We know it may never get to the death penalty (Which I don’t support, anyway), locking them away for life would ensure they never harm another human being, in this gruesome manner, ever again.
Let’s just say that finally, for every rapist lurking around the corner somewhere in this country and waiting to pounce on one vulnerable girl or woman; it’s game on!
Just this Monday, Baobab for Women’s Human Rights began its Name and Shame Campaign against rapists.
The Executive director of the NGO, Mrs. Bunmi Dipo-Salami, who spoke to The Interview, said, “We hope that at the end of this social media campaign, more sexually abused women and girls would have the courage to speak up and name their abusers and seek the justice they deserve.”
The campaign which has seen the organisation publish photos of nine rapists every day for naming and shaming, will, without doubt, go a long way in sending the right message home.

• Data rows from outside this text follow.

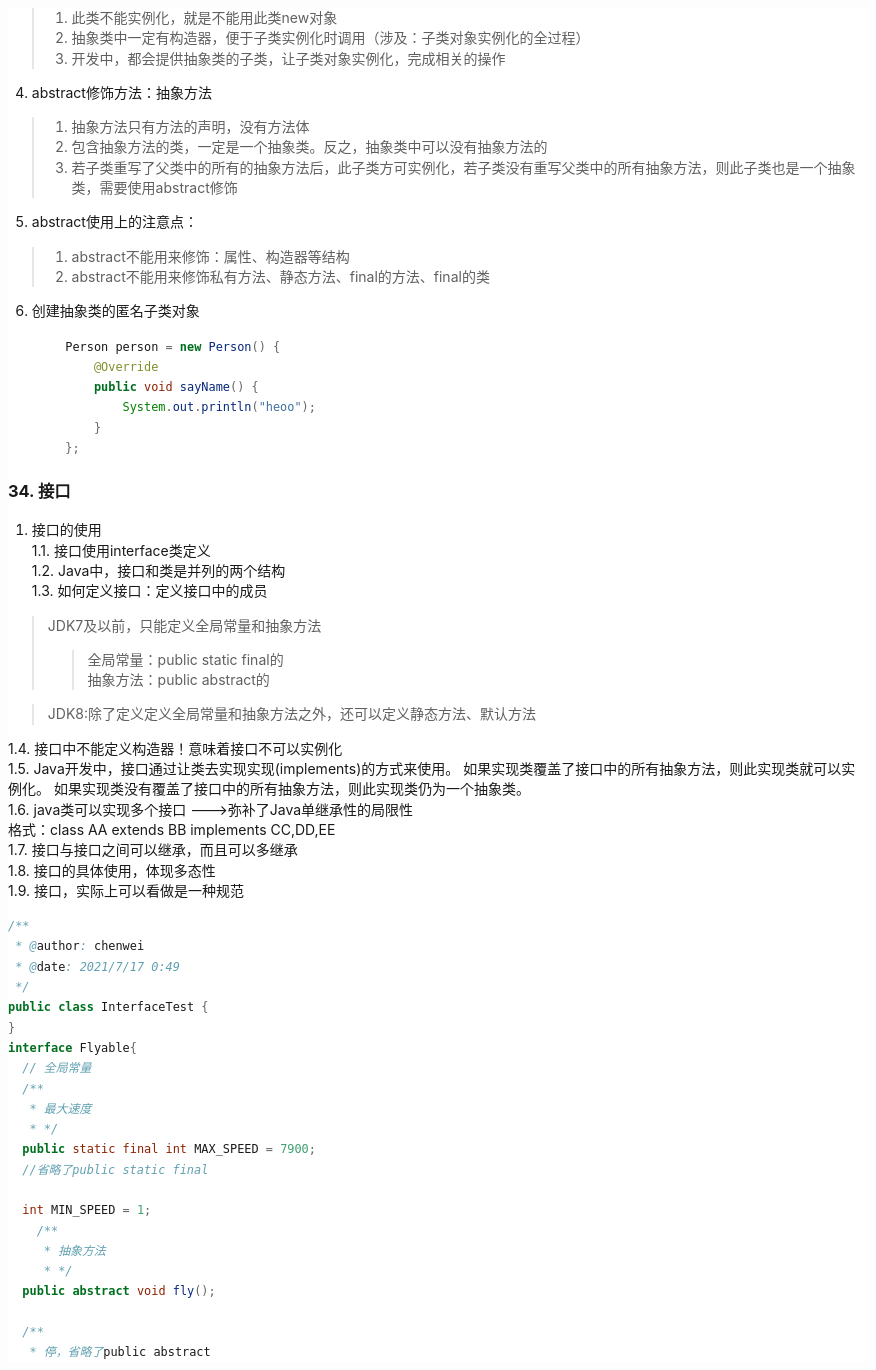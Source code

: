 > 1. 此类不能实例化，就是不能用此类new对象  
> 2. 抽象类中一定有构造器，便于子类实例化时调用（涉及：子类对象实例化的全过程）  
> 3. 开发中，都会提供抽象类的子类，让子类对象实例化，完成相关的操作  

4. abstract修饰方法：抽象方法  
> 1. 抽象方法只有方法的声明，没有方法体  
> 2. 包含抽象方法的类，一定是一个抽象类。反之，抽象类中可以没有抽象方法的  
> 3. 若子类重写了父类中的所有的抽象方法后，此子类方可实例化，若子类没有重写父类中的所有抽象方法，则此子类也是一个抽象类，需要使用abstract修饰   

5. abstract使用上的注意点：  
> 1. abstract不能用来修饰：属性、构造器等结构  
> 2. abstract不能用来修饰私有方法、静态方法、final的方法、final的类  

6. 创建抽象类的匿名子类对象  
```java
        Person person = new Person() {
            @Override
            public void sayName() {
                System.out.println("heoo");
            }
        };
```

### 34. 接口
1. 接口的使用  
   1.1. 接口使用interface类定义  
   1.2. Java中，接口和类是并列的两个结构  
   1.3. 如何定义接口：定义接口中的成员  
>  JDK7及以前，只能定义全局常量和抽象方法   
>>  全局常量：public static final的  
>>  抽象方法：public abstract的  

>JDK8:除了定义定义全局常量和抽象方法之外，还可以定义静态方法、默认方法  

   1.4. 接口中不能定义构造器！意味着接口不可以实例化  
   1.5. Java开发中，接口通过让类去实现实现(implements)的方式来使用。
   如果实现类覆盖了接口中的所有抽象方法，则此实现类就可以实例化。
   如果实现类没有覆盖了接口中的所有抽象方法，则此实现类仍为一个抽象类。  
   1.6. java类可以实现多个接口 --->弥补了Java单继承性的局限性  
         格式：class AA extends BB implements CC,DD,EE  
   1.7. 接口与接口之间可以继承，而且可以多继承  
   1.8. 接口的具体使用，体现多态性  
   1.9. 接口，实际上可以看做是一种规范  

```java
/**
 * @author: chenwei
 * @date: 2021/7/17 0:49
 */
public class InterfaceTest {
}
interface Flyable{
  // 全局常量
  /**
   * 最大速度
   * */
  public static final int MAX_SPEED = 7900;
  //省略了public static final

  int MIN_SPEED = 1;
    /**
     * 抽象方法
     * */
  public abstract void fly();

  /**
   * 停，省略了public abstract
```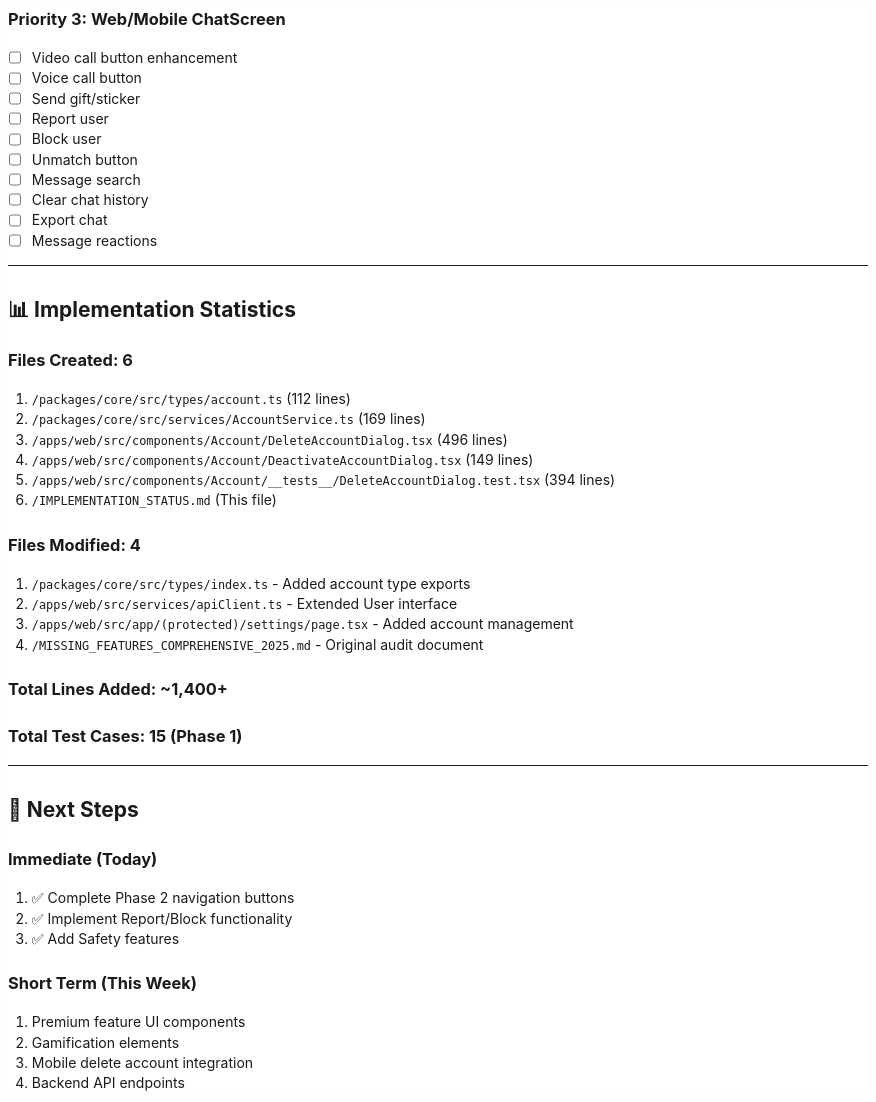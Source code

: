 ### Priority 3: Web/Mobile ChatScreen
- [ ] Video call button enhancement
- [ ] Voice call button
- [ ] Send gift/sticker
- [ ] Report user
- [ ] Block user
- [ ] Unmatch button
- [ ] Message search
- [ ] Clear chat history
- [ ] Export chat
- [ ] Message reactions

---

## 📊 Implementation Statistics

### Files Created: 6
1. `/packages/core/src/types/account.ts` (112 lines)
2. `/packages/core/src/services/AccountService.ts` (169 lines)
3. `/apps/web/src/components/Account/DeleteAccountDialog.tsx` (496 lines)
4. `/apps/web/src/components/Account/DeactivateAccountDialog.tsx` (149 lines)
5. `/apps/web/src/components/Account/__tests__/DeleteAccountDialog.test.tsx` (394 lines)
6. `/IMPLEMENTATION_STATUS.md` (This file)

### Files Modified: 4
1. `/packages/core/src/types/index.ts` - Added account type exports
2. `/apps/web/src/services/apiClient.ts` - Extended User interface
3. `/apps/web/src/app/(protected)/settings/page.tsx` - Added account management
4. `/MISSING_FEATURES_COMPREHENSIVE_2025.md` - Original audit document

### Total Lines Added: ~1,400+
### Total Test Cases: 15 (Phase 1)

---

## 🔄 Next Steps

### Immediate (Today)
1. ✅ Complete Phase 2 navigation buttons
2. ✅ Implement Report/Block functionality
3. ✅ Add Safety features

### Short Term (This Week)
1. Premium feature UI components
2. Gamification elements
3. Mobile delete account integration
4. Backend API endpoints
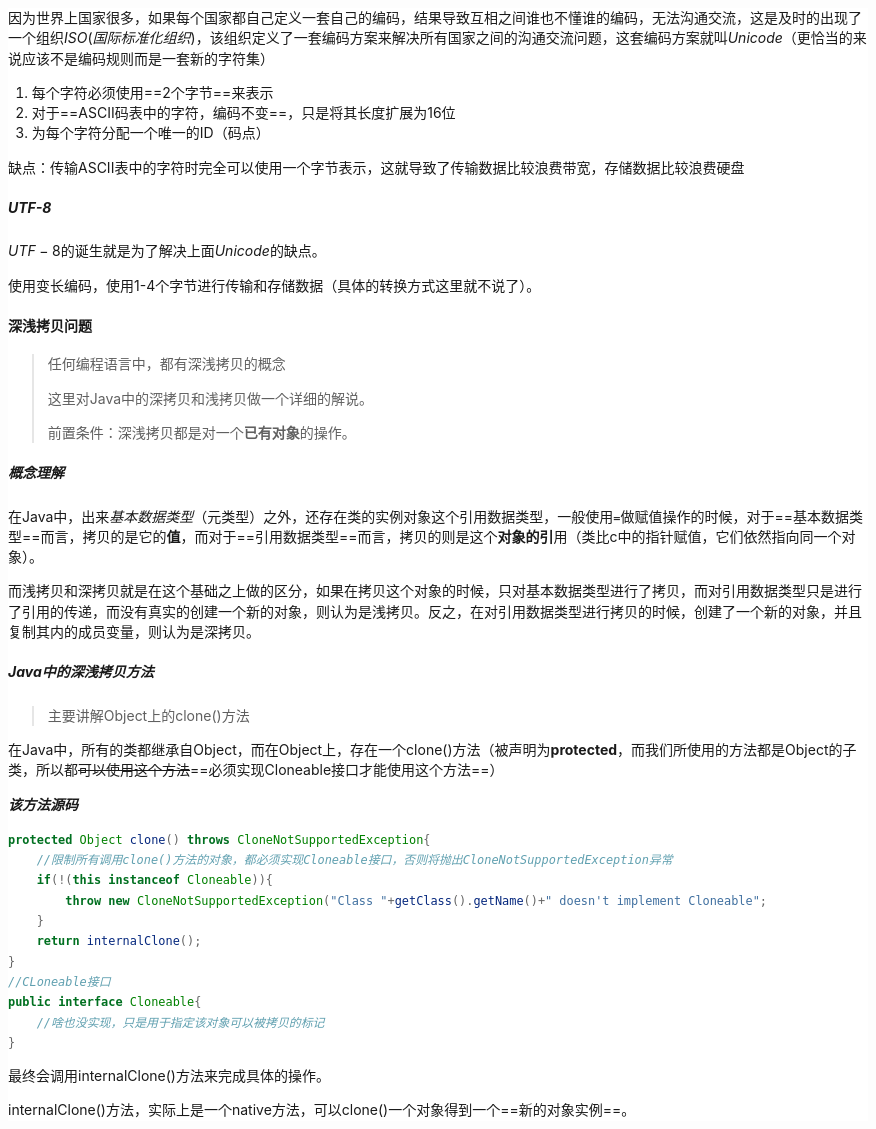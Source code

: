 因为世界上国家很多，如果每个国家都自己定义一套自己的编码，结果导致互相之间谁也不懂谁的编码，无法沟通交流，这是及时的出现了一个组织$ISO(国际标准化组织)$，该组织定义了一套编码方案来解决所有国家之间的沟通交流问题，这套编码方案就叫$Unicode$（更恰当的来说应该不是编码规则而是一套新的字符集）

1.   每个字符必须使用==2个字节==来表示
2.   对于==ASCII码表中的字符，编码不变==，只是将其长度扩展为16位
3.   为每个字符分配一个唯一的ID（码点）

缺点：传输ASCII表中的字符时完全可以使用一个字节表示，这就导致了传输数据比较浪费带宽，存储数据比较浪费硬盘

##### UTF-8

$UTF-8$的诞生就是为了解决上面$Unicode$的缺点。

使用变长编码，使用1-4个字节进行传输和存储数据（具体的转换方式这里就不说了）。

#### 深浅拷贝问题

>   任何编程语言中，都有深浅拷贝的概念
>
>   这里对Java中的深拷贝和浅拷贝做一个详细的解说。
>
>   前置条件：深浅拷贝都是对一个**已有对象**的操作。

##### 概念理解

在Java中，出来*基本数据类型*（元类型）之外，还存在类的实例对象这个引用数据类型，一般使用`=`做赋值操作的时候，对于==基本数据类型==而言，拷贝的是它的**值**，而对于==引用数据类型==而言，拷贝的则是这个**对象的引**用（类比c中的指针赋值，它们依然指向同一个对象）。

而浅拷贝和深拷贝就是在这个基础之上做的区分，如果在拷贝这个对象的时候，只对基本数据类型进行了拷贝，而对引用数据类型只是进行了引用的传递，而没有真实的创建一个新的对象，则认为是浅拷贝。反之，在对引用数据类型进行拷贝的时候，创建了一个新的对象，并且复制其内的成员变量，则认为是深拷贝。

##### Java中的深浅拷贝方法

>   主要讲解Object上的clone()方法

在Java中，所有的类都继承自Object，而在Object上，存在一个clone()方法（被声明为**protected**，而我们所使用的方法都是Object的子类，所以都~~可以使用这个方法~~==必须实现Cloneable接口才能使用这个方法==）

***该方法源码***

```java
protected Object clone() throws CloneNotSupportedException{
    //限制所有调用clone()方法的对象，都必须实现Cloneable接口，否则将抛出CloneNotSupportedException异常
    if(!(this instanceof Cloneable)){
        throw new CloneNotSupportedException("Class "+getClass().getName()+" doesn't implement Cloneable";
    }
    return internalClone();
}
//CLoneable接口
public interface Cloneable{
    //啥也没实现，只是用于指定该对象可以被拷贝的标记
}
```

最终会调用internalClone()方法来完成具体的操作。

internalClone()方法，实际上是一个native方法，可以clone()一个对象得到一个==新的对象实例==。
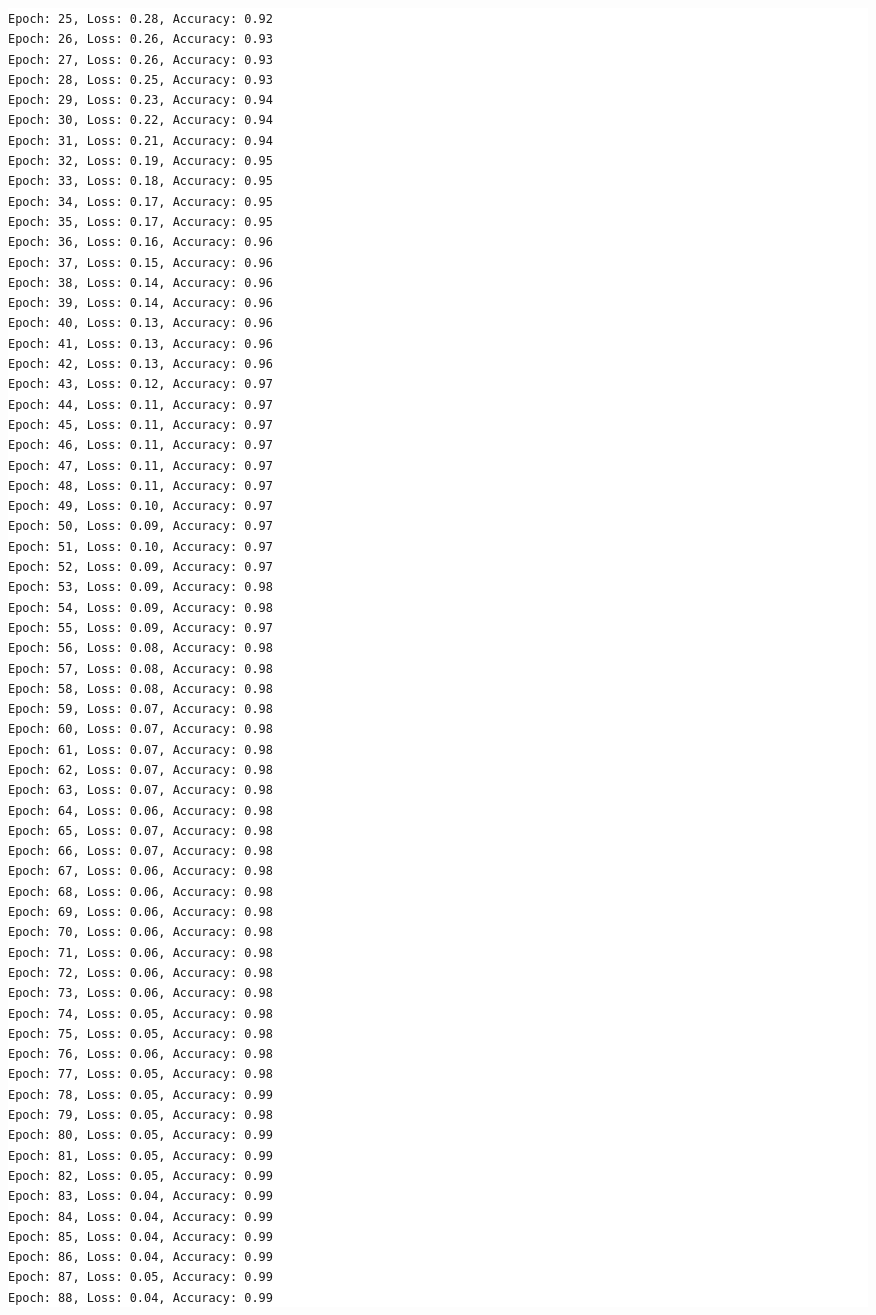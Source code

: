     Epoch: 25, Loss: 0.28, Accuracy: 0.92
    Epoch: 26, Loss: 0.26, Accuracy: 0.93
    Epoch: 27, Loss: 0.26, Accuracy: 0.93
    Epoch: 28, Loss: 0.25, Accuracy: 0.93
    Epoch: 29, Loss: 0.23, Accuracy: 0.94
    Epoch: 30, Loss: 0.22, Accuracy: 0.94
    Epoch: 31, Loss: 0.21, Accuracy: 0.94
    Epoch: 32, Loss: 0.19, Accuracy: 0.95
    Epoch: 33, Loss: 0.18, Accuracy: 0.95
    Epoch: 34, Loss: 0.17, Accuracy: 0.95
    Epoch: 35, Loss: 0.17, Accuracy: 0.95
    Epoch: 36, Loss: 0.16, Accuracy: 0.96
    Epoch: 37, Loss: 0.15, Accuracy: 0.96
    Epoch: 38, Loss: 0.14, Accuracy: 0.96
    Epoch: 39, Loss: 0.14, Accuracy: 0.96
    Epoch: 40, Loss: 0.13, Accuracy: 0.96
    Epoch: 41, Loss: 0.13, Accuracy: 0.96
    Epoch: 42, Loss: 0.13, Accuracy: 0.96
    Epoch: 43, Loss: 0.12, Accuracy: 0.97
    Epoch: 44, Loss: 0.11, Accuracy: 0.97
    Epoch: 45, Loss: 0.11, Accuracy: 0.97
    Epoch: 46, Loss: 0.11, Accuracy: 0.97
    Epoch: 47, Loss: 0.11, Accuracy: 0.97
    Epoch: 48, Loss: 0.11, Accuracy: 0.97
    Epoch: 49, Loss: 0.10, Accuracy: 0.97
    Epoch: 50, Loss: 0.09, Accuracy: 0.97
    Epoch: 51, Loss: 0.10, Accuracy: 0.97
    Epoch: 52, Loss: 0.09, Accuracy: 0.97
    Epoch: 53, Loss: 0.09, Accuracy: 0.98
    Epoch: 54, Loss: 0.09, Accuracy: 0.98
    Epoch: 55, Loss: 0.09, Accuracy: 0.97
    Epoch: 56, Loss: 0.08, Accuracy: 0.98
    Epoch: 57, Loss: 0.08, Accuracy: 0.98
    Epoch: 58, Loss: 0.08, Accuracy: 0.98
    Epoch: 59, Loss: 0.07, Accuracy: 0.98
    Epoch: 60, Loss: 0.07, Accuracy: 0.98
    Epoch: 61, Loss: 0.07, Accuracy: 0.98
    Epoch: 62, Loss: 0.07, Accuracy: 0.98
    Epoch: 63, Loss: 0.07, Accuracy: 0.98
    Epoch: 64, Loss: 0.06, Accuracy: 0.98
    Epoch: 65, Loss: 0.07, Accuracy: 0.98
    Epoch: 66, Loss: 0.07, Accuracy: 0.98
    Epoch: 67, Loss: 0.06, Accuracy: 0.98
    Epoch: 68, Loss: 0.06, Accuracy: 0.98
    Epoch: 69, Loss: 0.06, Accuracy: 0.98
    Epoch: 70, Loss: 0.06, Accuracy: 0.98
    Epoch: 71, Loss: 0.06, Accuracy: 0.98
    Epoch: 72, Loss: 0.06, Accuracy: 0.98
    Epoch: 73, Loss: 0.06, Accuracy: 0.98
    Epoch: 74, Loss: 0.05, Accuracy: 0.98
    Epoch: 75, Loss: 0.05, Accuracy: 0.98
    Epoch: 76, Loss: 0.06, Accuracy: 0.98
    Epoch: 77, Loss: 0.05, Accuracy: 0.98
    Epoch: 78, Loss: 0.05, Accuracy: 0.99
    Epoch: 79, Loss: 0.05, Accuracy: 0.98
    Epoch: 80, Loss: 0.05, Accuracy: 0.99
    Epoch: 81, Loss: 0.05, Accuracy: 0.99
    Epoch: 82, Loss: 0.05, Accuracy: 0.99
    Epoch: 83, Loss: 0.04, Accuracy: 0.99
    Epoch: 84, Loss: 0.04, Accuracy: 0.99
    Epoch: 85, Loss: 0.04, Accuracy: 0.99
    Epoch: 86, Loss: 0.04, Accuracy: 0.99
    Epoch: 87, Loss: 0.05, Accuracy: 0.99
    Epoch: 88, Loss: 0.04, Accuracy: 0.99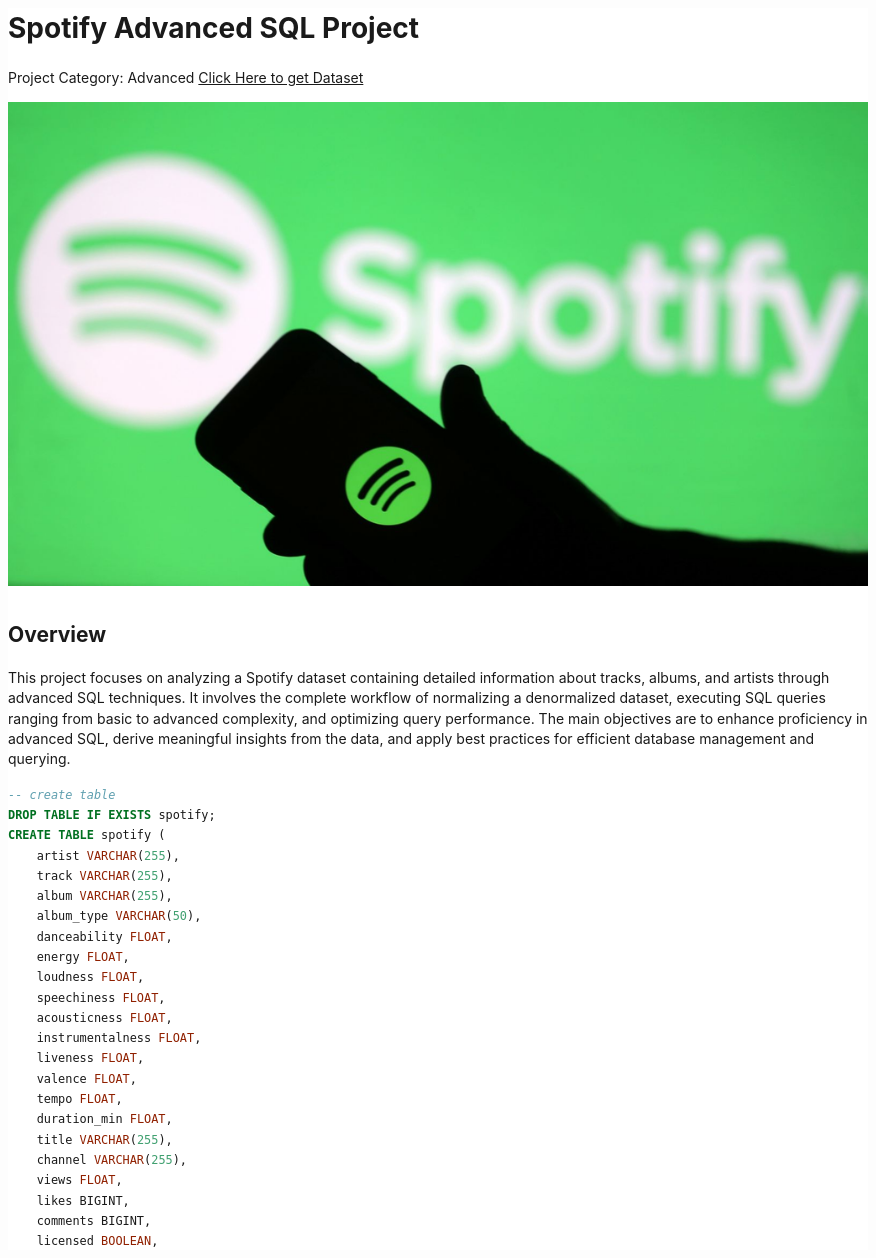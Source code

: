 # Spotify Advanced SQL Project
Project Category: Advanced
[Click Here to get Dataset](https://www.kaggle.com/datasets/sanjanchaudhari/spotify-dataset)

![Spotify Logo](https://github.com/sanmyyung/spotify/blob/main/spotify_logo.jpg)

## Overview
This project focuses on analyzing a Spotify dataset containing detailed information about tracks, albums, and artists through advanced SQL techniques. It involves the complete workflow of normalizing a denormalized dataset, executing SQL queries ranging from basic to advanced complexity, and optimizing query performance. The main objectives are to enhance proficiency in advanced SQL, derive meaningful insights from the data, and apply best practices for efficient database management and querying.

```sql
-- create table
DROP TABLE IF EXISTS spotify;
CREATE TABLE spotify (
    artist VARCHAR(255),
    track VARCHAR(255),
    album VARCHAR(255),
    album_type VARCHAR(50),
    danceability FLOAT,
    energy FLOAT,
    loudness FLOAT,
    speechiness FLOAT,
    acousticness FLOAT,
    instrumentalness FLOAT,
    liveness FLOAT,
    valence FLOAT,
    tempo FLOAT,
    duration_min FLOAT,
    title VARCHAR(255),
    channel VARCHAR(255),
    views FLOAT,
    likes BIGINT,
    comments BIGINT,
    licensed BOOLEAN,
```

That this country, its people and cultures can no longer accommodate those who sexually violate others in order to satisfy their own urges.
That never again shall we hide under religion, family and culture and allow rapists roam freely and continue to wreak havoc among us.
Shall we then say that our women and girls are now safe?
Indeed it’s a long road to that safe place but many now determined to walk it.
However, let’s just say that finally, for every rapist lurking around the corner somewhere in this country and waiting to pounce on one vulnerable girl or woman; it’s game on!